======== Given data ========

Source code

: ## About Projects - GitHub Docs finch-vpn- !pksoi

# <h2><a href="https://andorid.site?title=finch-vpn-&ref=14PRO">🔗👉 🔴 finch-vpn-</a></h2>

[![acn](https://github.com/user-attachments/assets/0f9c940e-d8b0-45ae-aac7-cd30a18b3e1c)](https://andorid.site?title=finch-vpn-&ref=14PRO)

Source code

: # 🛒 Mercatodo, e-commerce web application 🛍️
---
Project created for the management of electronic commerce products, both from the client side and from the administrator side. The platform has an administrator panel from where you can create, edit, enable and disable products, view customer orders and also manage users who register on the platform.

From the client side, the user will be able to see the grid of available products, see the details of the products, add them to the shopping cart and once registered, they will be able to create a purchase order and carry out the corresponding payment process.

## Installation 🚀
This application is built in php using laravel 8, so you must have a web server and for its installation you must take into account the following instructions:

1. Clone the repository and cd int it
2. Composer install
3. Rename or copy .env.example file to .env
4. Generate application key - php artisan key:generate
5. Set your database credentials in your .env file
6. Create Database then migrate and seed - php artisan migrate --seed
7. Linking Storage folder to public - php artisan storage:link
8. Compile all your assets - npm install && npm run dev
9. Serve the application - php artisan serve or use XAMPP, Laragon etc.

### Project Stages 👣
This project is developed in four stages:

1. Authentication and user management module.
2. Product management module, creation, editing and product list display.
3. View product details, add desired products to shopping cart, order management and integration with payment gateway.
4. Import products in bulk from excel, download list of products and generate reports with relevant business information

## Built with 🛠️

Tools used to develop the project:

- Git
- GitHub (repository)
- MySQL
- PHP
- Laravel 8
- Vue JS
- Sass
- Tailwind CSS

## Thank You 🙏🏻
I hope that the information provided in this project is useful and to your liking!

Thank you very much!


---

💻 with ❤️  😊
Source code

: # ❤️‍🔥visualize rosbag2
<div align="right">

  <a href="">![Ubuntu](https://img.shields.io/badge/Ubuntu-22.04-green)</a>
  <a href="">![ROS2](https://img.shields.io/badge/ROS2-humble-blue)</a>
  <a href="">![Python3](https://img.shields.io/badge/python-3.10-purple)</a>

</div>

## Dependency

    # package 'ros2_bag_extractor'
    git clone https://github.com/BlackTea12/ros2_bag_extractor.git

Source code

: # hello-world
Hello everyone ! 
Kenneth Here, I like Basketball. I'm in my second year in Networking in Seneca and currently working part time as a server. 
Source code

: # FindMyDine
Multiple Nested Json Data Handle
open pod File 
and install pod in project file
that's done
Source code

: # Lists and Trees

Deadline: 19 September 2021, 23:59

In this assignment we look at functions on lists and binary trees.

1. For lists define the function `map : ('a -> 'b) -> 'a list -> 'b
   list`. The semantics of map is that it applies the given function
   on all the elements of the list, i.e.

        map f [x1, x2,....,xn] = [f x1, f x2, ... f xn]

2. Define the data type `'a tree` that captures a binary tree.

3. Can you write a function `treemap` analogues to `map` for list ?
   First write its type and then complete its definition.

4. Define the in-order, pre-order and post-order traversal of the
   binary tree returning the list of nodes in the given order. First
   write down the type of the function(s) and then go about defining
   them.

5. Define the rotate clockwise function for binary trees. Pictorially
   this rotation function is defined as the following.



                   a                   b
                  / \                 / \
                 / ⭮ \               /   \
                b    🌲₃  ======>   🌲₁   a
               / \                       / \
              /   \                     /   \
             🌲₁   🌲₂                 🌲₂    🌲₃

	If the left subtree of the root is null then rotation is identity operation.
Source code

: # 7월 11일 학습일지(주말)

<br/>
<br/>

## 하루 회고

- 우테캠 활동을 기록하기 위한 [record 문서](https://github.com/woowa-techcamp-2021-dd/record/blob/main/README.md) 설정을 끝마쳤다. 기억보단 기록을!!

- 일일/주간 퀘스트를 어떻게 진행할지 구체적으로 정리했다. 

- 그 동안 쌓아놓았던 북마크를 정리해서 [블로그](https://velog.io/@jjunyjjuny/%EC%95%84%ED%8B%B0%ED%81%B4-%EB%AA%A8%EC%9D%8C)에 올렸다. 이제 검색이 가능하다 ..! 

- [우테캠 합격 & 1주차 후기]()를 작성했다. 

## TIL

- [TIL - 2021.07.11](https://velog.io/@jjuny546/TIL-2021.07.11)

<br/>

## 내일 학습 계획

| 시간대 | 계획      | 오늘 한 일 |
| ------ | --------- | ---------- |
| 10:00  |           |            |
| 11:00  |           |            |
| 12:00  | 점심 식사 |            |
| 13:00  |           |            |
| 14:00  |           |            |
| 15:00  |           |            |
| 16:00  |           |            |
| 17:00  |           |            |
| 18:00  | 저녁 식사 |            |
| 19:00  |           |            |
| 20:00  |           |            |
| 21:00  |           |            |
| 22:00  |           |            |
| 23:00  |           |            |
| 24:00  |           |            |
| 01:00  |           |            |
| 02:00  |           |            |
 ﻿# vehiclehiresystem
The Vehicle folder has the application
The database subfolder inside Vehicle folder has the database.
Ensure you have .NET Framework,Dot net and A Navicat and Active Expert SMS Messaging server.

========

> How to complete this task
Each entry, exactly as written, should be set down once more.

> Reply
Source code

: ## About Projects - GitHub Docs finch-vpn- !pksoi

# <h2><a href="https://andorid.site?title=finch-vpn-&ref=14PRO">🔗👉 🔴 finch-vpn-</a></h2>

[![acn](https://github.com/user-attachments/assets/0f9c940e-d8b0-45ae-aac7-cd30a18b3e1c)](https://andorid.site?title=finch-vpn-&ref=14PRO)

Source code

: # 🛒 Mercatodo, e-commerce web application 🛍️
---
Project created for the management of electronic commerce products, both from the client side and from the administrator side. The platform has an administrator panel from where you can create, edit, enable and disable products, view customer orders and also manage users who register on the platform.

From the client side, the user will be able to see the grid of available products, see the details of the products, add them to the shopping cart and once registered, they will be able to create a purchase order and carry out the corresponding payment process.

## Installation 🚀
This application is built in php using laravel 8, so you must have a web server and for its installation you must take into account the following instructions:

1. Clone the repository and cd int it
2. Composer install
3. Rename or copy .env.example file to .env
4. Generate application key - php artisan key:generate
5. Set your database credentials in your .env file
6. Create Database then migrate and seed - php artisan migrate --seed
7. Linking Storage folder to public - php artisan storage:link
8. Compile all your assets - npm install && npm run dev
9. Serve the application - php artisan serve or use XAMPP, Laragon etc.

### Project Stages 👣
This project is developed in four stages:

1. Authentication and user management module.
2. Product management module, creation, editing and product list display.
3. View product details, add desired products to shopping cart, order management and integration with payment gateway.
4. Import products in bulk from excel, download list of products and generate reports with relevant business information

## Built with 🛠️

Tools used to develop the project:

- Git
- GitHub (repository)
- MySQL
- PHP
- Laravel 8
- Vue JS
- Sass
- Tailwind CSS

## Thank You 🙏🏻
I hope that the information provided in this project is useful and to your liking!

Thank you very much!


---

💻 with ❤️  😊
Source code

: # ❤️‍🔥visualize rosbag2
<div align="right">

  <a href="">![Ubuntu](https://img.shields.io/badge/Ubuntu-22.04-green)</a>
  <a href="">![ROS2](https://img.shields.io/badge/ROS2-humble-blue)</a>
  <a href="">![Python3](https://img.shields.io/badge/python-3.10-purple)</a>

</div>

## Dependency

    # package 'ros2_bag_extractor'
    git clone https://github.com/BlackTea12/ros2_bag_extractor.git

Source code

: # hello-world
Hello everyone ! 
Kenneth Here, I like Basketball. I'm in my second year in Networking in Seneca and currently working part time as a server. 
Source code

: # FindMyDine
Multiple Nested Json Data Handle
open pod File 
and install pod in project file
that's done
Source code

: # Lists and Trees

Deadline: 19 September 2021, 23:59

In this assignment we look at functions on lists and binary trees.

1. For lists define the function `map : ('a -> 'b) -> 'a list -> 'b
   list`. The semantics of map is that it applies the given function
   on all the elements of the list, i.e.

        map f [x1, x2,....,xn] = [f x1, f x2, ... f xn]

2. Define the data type `'a tree` that captures a binary tree.

3. Can you write a function `treemap` analogues to `map` for list ?
   First write its type and then complete its definition.

4. Define the in-order, pre-order and post-order traversal of the
   binary tree returning the list of nodes in the given order. First
   write down the type of the function(s) and then go about defining
   them.

5. Define the rotate clockwise function for binary trees. Pictorially
   this rotation function is defined as the following.



                   a                   b
                  / \                 / \
                 / ⭮ \               /   \
                b    🌲₃  ======>   🌲₁   a
               / \                       / \
              /   \                     /   \
             🌲₁   🌲₂                 🌲₂    🌲₃

	If the left subtree of the root is null then rotation is identity operation.
Source code

: # 7월 11일 학습일지(주말)

<br/>
<br/>

## 하루 회고

- 우테캠 활동을 기록하기 위한 [record 문서](https://github.com/woowa-techcamp-2021-dd/record/blob/main/README.md) 설정을 끝마쳤다. 기억보단 기록을!!

- 일일/주간 퀘스트를 어떻게 진행할지 구체적으로 정리했다. 

- 그 동안 쌓아놓았던 북마크를 정리해서 [블로그](https://velog.io/@jjunyjjuny/%EC%95%84%ED%8B%B0%ED%81%B4-%EB%AA%A8%EC%9D%8C)에 올렸다. 이제 검색이 가능하다 ..! 

- [우테캠 합격 & 1주차 후기]()를 작성했다. 

## TIL

- [TIL - 2021.07.11](https://velog.io/@jjuny546/TIL-2021.07.11)

<br/>

## 내일 학습 계획

| 시간대 | 계획      | 오늘 한 일 |
| ------ | --------- | ---------- |
| 10:00  |           |            |
| 11:00  |           |            |
| 12:00  | 점심 식사 |            |
| 13:00  |           |            |
| 14:00  |           |            |
| 15:00  |           |            |
| 16:00  |           |            |
| 17:00  |           |            |
| 18:00  | 저녁 식사 |            |
| 19:00  |           |            |
| 20:00  |           |            |
| 21:00  |           |            |
| 22:00  |           |            |
| 23:00  |           |            |
| 24:00  |           |            |
| 01:00  |           |            |
| 02:00  |           |            |
 ﻿# vehiclehiresystem
The Vehicle folder has the application
The database subfolder inside Vehicle folder has the database.
Ensure you have .NET Framework,Dot net and A Navicat and Active Expert SMS Messaging server.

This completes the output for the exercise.